Fast auf die Stunde hab’ ich die Katastrophe vorausgesagt.
Dreimal«, betonte er, »dreimal, verstehst du. Dann hab’ ich’s
aufgegeben. Jeperzon kann mich nicht leiden, weil ich so
komisch aussehe und weil er mich für einen feigen Hund hält.
Jedem anderen liest er an der Nasenspitze ab, was er denkt oder
fühlt. Bei meiner ulkigen Visage versagt sein Verfahren.
Verstehst du, er durchschaut sie nicht. Da kommt er sich nicht
mehr überlegen vor. Er nimmt es übel, wenn du ihn unterlegen
sein läßt. Tja!« Jonathan nickte, und seine Haare standen so
drahtig ab, daß sie an der Luft zu kratzen schienen.
Wäre ich Jeperzon zehn Jahre früher begegnet, dachte
Dincklee, ich wäre auf ihn reingefallen, wie ich auf Ollstein
‘reingefallen bin. Ollstein hat mich ausgenutzt, und als das nicht mehr ging, hat er mich abgeschoben. Er hätte etwas darum gegeben, daß Jonathan unrecht hätte. Mit dieser Hoffnung ging er zu Bett.
    Die Wache war so langweilig gewesen wie alle Wachen der Welt. Regelmäßig meldeten die Stationen auf den Saturnmonden keine besonderen Vorkommnisse. Der Meteoriteneinfall war belanglos, und die Schäden auf »C4« waren behoben.
    Hin und wieder sah jemand herein und wünschte eine angenehme Wache. Die Fragen nach seinem Befinden wurden ihm schließlich lästig. Doch als die Besuche gegen Abend nachließen und weit vor Mitternacht ganz aufhörten, vermißte er sie.
    Seit Wochen versah Dincklee Innendienst und gedachte mit aufrührerischem Geist der verlorenen Freiheit, der doppelt verlorenen. Er hatte es immer verstanden, sich zu der berufsbedingten, natürlichen, eine zusätzliche zu verschaffen. Mitunter hatte er seinen Anspruch in so anmaßender Form praktiziert, daß er nachträglich dem Erstaunen seiner Freunde und Bekannten recht geben mußte; wie hatte er es so weit bringen können?
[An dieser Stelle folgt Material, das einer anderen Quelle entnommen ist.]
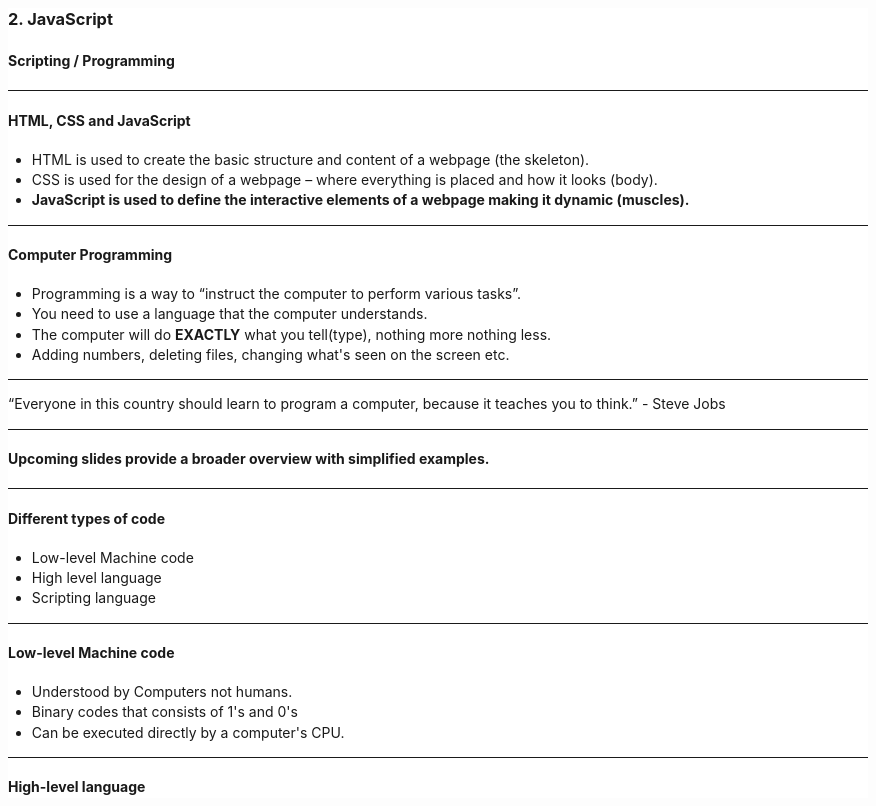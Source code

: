 ### 2. JavaScript</h3>
#### Scripting / Programming</h5>


---

#### HTML, CSS and JavaScript

* HTML is used to create the basic structure and content of a webpage (the skeleton).
* CSS is used for the design of a webpage – where everything is placed and how it looks (body).
* **JavaScript is used to define the interactive elements of a webpage making it dynamic (muscles).**


---

#### Computer Programming

* Programming is a way to “instruct the computer to perform various tasks”.
* You need to use a language that the computer understands.
* The computer will do **EXACTLY** what you tell(type), nothing more nothing less.
* Adding numbers, deleting files, changing what's seen on the screen etc.



---

“Everyone in this country should learn to program a computer, because it teaches you to think.” - Steve Jobs


---

#### Upcoming slides provide a broader overview with simplified examples.


---

#### Different types of code

* Low-level Machine code
* High level language
* Scripting language


---
				

#### Low-level Machine code

* Understood by Computers not humans.
* Binary codes that consists of 1's and 0's
* Can be executed directly by a computer's CPU.


---

#### High-level language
Waren Zufälle im Spiel? Schicksal? Glück? Soweit er sich zurückerinnern konnte, nie entsprach sein Werden einer Norm, der Norm.
    In Wildheit war er aufgewachsen bei der Mutter seines Vaters, einer in Güte strengen Frau. Sie pflanzte nicht den Ehrgeiz seiner Eltern in ihn, wie wohl alte Leute, deren Lebenserfahrung Weisheit erzeugte, nie viel von der Wichtigkeit der Welt halten.
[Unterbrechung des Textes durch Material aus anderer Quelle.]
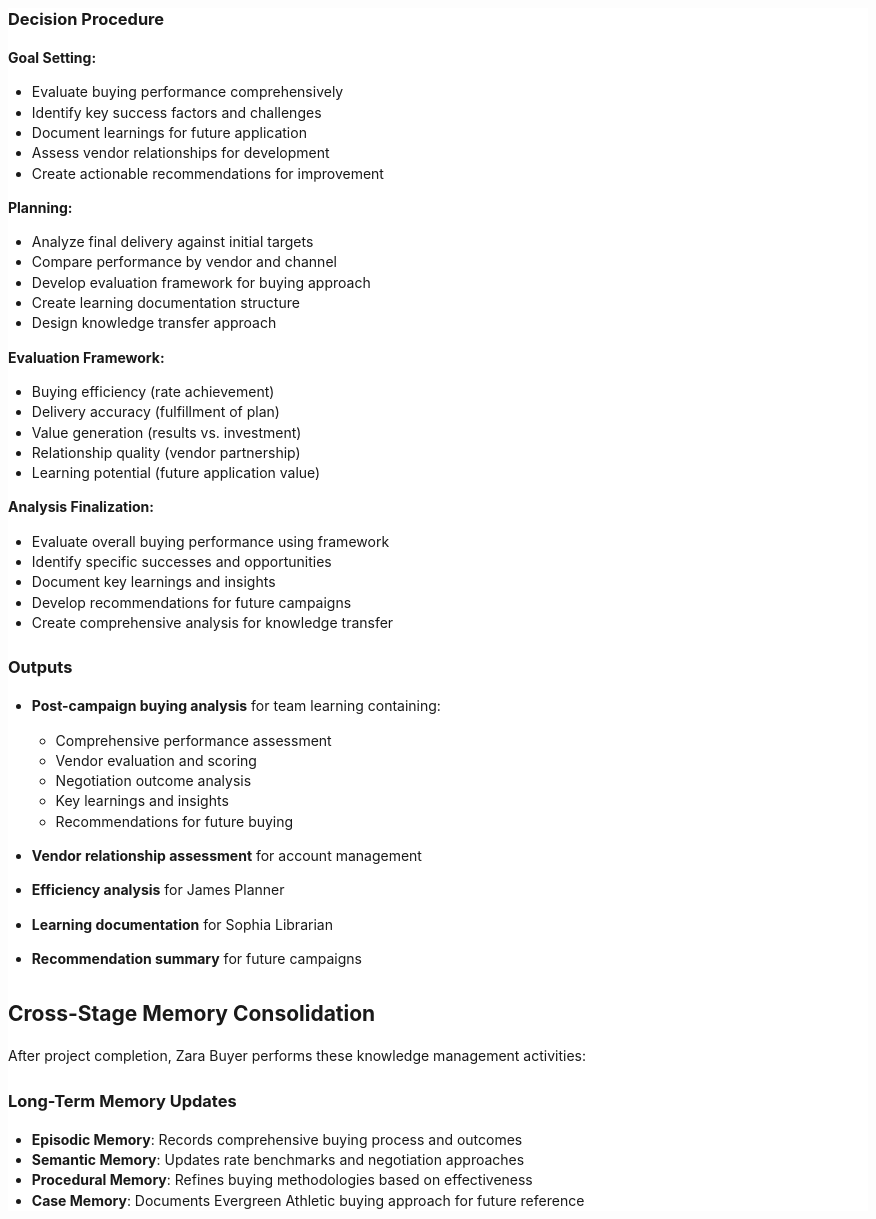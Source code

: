 ### Decision Procedure
**Goal Setting:**
- Evaluate buying performance comprehensively
- Identify key success factors and challenges
- Document learnings for future application
- Assess vendor relationships for development
- Create actionable recommendations for improvement

**Planning:**
- Analyze final delivery against initial targets
- Compare performance by vendor and channel
- Develop evaluation framework for buying approach
- Create learning documentation structure
- Design knowledge transfer approach

**Evaluation Framework:**
- Buying efficiency (rate achievement)
- Delivery accuracy (fulfillment of plan)
- Value generation (results vs. investment)
- Relationship quality (vendor partnership)
- Learning potential (future application value)

**Analysis Finalization:**
- Evaluate overall buying performance using framework
- Identify specific successes and opportunities
- Document key learnings and insights
- Develop recommendations for future campaigns
- Create comprehensive analysis for knowledge transfer

### Outputs
- **Post-campaign buying analysis** for team learning containing:
  - Comprehensive performance assessment
  - Vendor evaluation and scoring
  - Negotiation outcome analysis
  - Key learnings and insights
  - Recommendations for future buying

- **Vendor relationship assessment** for account management
- **Efficiency analysis** for James Planner
- **Learning documentation** for Sophia Librarian
- **Recommendation summary** for future campaigns

## Cross-Stage Memory Consolidation

After project completion, Zara Buyer performs these knowledge management activities:

### Long-Term Memory Updates
- **Episodic Memory**: Records comprehensive buying process and outcomes
- **Semantic Memory**: Updates rate benchmarks and negotiation approaches
- **Procedural Memory**: Refines buying methodologies based on effectiveness
- **Case Memory**: Documents Evergreen Athletic buying approach for future reference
    Den Eltern ließ der Beruf nur wenige Wochen im Jahr Zeit für ihre Kinder. Ohne die Großmutter waren sie unter das Gesetz gefallen, welches bestimmte, daß Eltern, sofern sie nicht in der Lage waren, ihren Kindern fünfzig Stunden in der Woche zu widmen, die Erziehungsrechte der staatlichen Institution zu übertragen hatten. Solche, die dreißig Stunden aufbrachten, durften ihre Kinder an den Wochenenden zu sich nehmen. Die anderen nur in der Urlaubszeit.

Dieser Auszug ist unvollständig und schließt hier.